City crews begin clearing trash out of Nanaimo’s ‘Discontent City’ homeless tent camp on Friday, Oct. 26. CHRIS BUSH/ Black Press

No homeless being bused to Port Alberni from Nanaimo tent city

Shelter Society's Wes Hewitt said rumours are 'absolutely untrue'

  • Oct. 28, 2018 12:00 a.m.

There is no truth to the rumour that people from Nanaimo’s tent city are being shipped to Port Alberni.

“It’s absolutely untrue,” says Wes Hewitt, executive director for the Port Alberni Shelter Society, one of the agencies that looks after housing people who are homeless in the Alberni Valley.

A court-imposed deadline came into effect at 5 p.m. Friday, Oct. 26, for everyone to vacate the tent city homeless camp in Nanaimo except those who are expecting to move into supportive housing in the coming weeks.

City crews were at Discontent City on Friday morning enforcing a fire safety order, Karen Fry, Nanaimo Fire Rescue chief and Nanaimo’s director of public safety told the Nanaimo News Bulletin.

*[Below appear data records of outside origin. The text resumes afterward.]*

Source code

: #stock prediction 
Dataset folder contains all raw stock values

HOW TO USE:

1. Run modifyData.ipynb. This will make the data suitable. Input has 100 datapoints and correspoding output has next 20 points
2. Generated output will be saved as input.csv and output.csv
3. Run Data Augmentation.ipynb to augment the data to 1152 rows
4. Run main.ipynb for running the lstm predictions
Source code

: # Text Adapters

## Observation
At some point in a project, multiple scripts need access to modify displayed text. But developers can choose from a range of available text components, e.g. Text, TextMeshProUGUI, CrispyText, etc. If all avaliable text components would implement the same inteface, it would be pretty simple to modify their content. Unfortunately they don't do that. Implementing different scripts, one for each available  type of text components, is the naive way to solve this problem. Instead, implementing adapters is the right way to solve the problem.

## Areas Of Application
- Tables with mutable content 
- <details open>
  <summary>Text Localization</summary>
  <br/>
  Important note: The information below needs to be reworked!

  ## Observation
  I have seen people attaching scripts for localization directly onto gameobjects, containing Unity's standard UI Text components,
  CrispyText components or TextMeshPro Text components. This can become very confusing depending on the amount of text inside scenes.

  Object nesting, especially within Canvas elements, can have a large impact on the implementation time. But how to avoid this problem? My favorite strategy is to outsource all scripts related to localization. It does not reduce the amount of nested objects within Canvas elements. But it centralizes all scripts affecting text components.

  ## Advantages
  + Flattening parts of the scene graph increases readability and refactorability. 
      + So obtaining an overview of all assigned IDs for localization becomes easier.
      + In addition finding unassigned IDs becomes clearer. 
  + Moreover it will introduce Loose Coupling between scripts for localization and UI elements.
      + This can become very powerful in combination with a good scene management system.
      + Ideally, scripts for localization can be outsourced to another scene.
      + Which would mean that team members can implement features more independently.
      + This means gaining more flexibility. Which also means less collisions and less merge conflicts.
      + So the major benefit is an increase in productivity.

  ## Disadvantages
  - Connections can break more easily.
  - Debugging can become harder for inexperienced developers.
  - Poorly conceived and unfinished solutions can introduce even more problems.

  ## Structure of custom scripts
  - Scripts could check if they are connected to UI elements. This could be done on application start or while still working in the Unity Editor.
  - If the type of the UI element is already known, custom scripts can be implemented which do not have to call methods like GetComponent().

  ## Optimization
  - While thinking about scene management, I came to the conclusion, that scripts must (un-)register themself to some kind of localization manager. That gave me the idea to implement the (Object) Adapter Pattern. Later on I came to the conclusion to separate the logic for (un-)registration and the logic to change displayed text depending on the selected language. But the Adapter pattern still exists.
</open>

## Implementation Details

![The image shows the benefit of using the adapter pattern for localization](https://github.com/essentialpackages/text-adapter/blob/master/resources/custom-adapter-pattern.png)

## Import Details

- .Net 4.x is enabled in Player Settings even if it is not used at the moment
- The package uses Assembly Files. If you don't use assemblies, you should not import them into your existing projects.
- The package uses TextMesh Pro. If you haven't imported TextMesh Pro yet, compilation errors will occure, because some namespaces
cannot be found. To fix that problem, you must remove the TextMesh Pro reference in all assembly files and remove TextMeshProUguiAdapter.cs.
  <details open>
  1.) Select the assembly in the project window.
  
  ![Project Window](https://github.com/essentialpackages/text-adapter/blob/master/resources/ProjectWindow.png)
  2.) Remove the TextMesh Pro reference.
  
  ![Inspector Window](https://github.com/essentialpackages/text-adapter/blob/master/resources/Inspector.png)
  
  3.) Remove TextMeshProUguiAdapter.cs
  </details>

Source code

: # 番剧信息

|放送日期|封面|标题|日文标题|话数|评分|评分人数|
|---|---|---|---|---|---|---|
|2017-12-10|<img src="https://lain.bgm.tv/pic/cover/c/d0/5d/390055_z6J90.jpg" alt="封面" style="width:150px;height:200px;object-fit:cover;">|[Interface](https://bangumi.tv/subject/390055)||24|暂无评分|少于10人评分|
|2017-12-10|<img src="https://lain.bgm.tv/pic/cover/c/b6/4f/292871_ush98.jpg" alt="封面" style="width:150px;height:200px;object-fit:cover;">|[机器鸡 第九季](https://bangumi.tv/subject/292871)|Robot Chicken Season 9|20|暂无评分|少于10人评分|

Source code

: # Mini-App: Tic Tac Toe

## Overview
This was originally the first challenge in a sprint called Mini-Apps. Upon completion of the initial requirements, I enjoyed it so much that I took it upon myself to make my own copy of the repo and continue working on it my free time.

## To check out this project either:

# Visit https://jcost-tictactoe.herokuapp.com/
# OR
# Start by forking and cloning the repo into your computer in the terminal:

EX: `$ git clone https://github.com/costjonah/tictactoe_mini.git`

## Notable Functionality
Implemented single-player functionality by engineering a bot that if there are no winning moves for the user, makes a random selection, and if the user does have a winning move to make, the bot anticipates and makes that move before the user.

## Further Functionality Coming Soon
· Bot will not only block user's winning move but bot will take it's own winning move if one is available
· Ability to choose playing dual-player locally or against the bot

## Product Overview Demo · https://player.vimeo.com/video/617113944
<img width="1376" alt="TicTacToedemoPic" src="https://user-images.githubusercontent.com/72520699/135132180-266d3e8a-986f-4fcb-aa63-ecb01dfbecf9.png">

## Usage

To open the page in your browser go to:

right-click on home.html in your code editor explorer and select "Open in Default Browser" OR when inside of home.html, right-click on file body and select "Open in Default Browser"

READ MORE: Clearout begins in Nanaimo’s tent city

Hewitt flew to Vancouver and back on Friday from a helicopter pad located right beside the tent city in Nanaimo and said there was no change by 6 p.m. on Friday. He said other than the 170 people moving into temporary supportive housing modular units, he had not heard of people relocating to Port Alberni.

“We do have some locations where there are tents in Port Alberni already and have had in the city where it’s ongoing. But I haven’t heard anything about 100 of them coming from Nanaimo,” Hewitt said on Friday.

He re-confirmed that Sunday afternoon, saying the rumour is “absolutely untrue.”

Hewitt phoned Canadian Mental Health Association—Port Alberni branch executive director Katrina Kiefer, who also looks after housing. She in turn phoned the Nanaimo Salvation Army, which runs the shelter in that city, and Kiefer told him there is no change to housing plans for Nanaimo tent city occupants.

Hewitt said the rumour of homeless people being shipped to Port Alberni by bus surfaces almost monthly. “People in the community start these rumours that are totally unsubstantiated—people that have no idea what’s going on—and everybody believes what they say.”